(Data records)

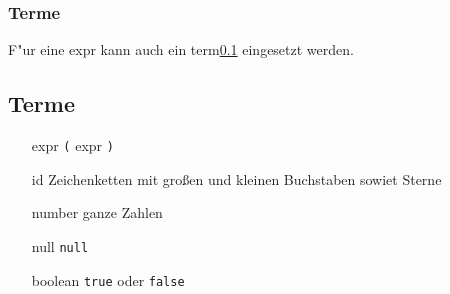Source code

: \documentclass{article}
\begin{document}
\subsubsection{Terme}
F"ur eine expr kann auch ein term{\tiny\ref{term}} eingesetzt werden.

\subsection{Terme} \label{term}
\begin{itemize}
\item[expr]{\texttt{(} expr \texttt{)}}
\item[id]{Zeichenketten mit großen und kleinen Buchstaben sowiet Sterne }
\item[number]{ganze Zahlen }
\item[null]{\texttt{null} }
\item[boolean]{\texttt{true} oder \texttt{false} }
\end{itemize}


\newpage
\end{document}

(End Data records)

> Work request
Find the string "texttt" in the data. Report each line it appears in.

> Exercise output
\item[expr]{\texttt{(} expr \texttt{)}}
\item[null]{\texttt{null} }
\item[boolean]{\texttt{true} oder \texttt{false} }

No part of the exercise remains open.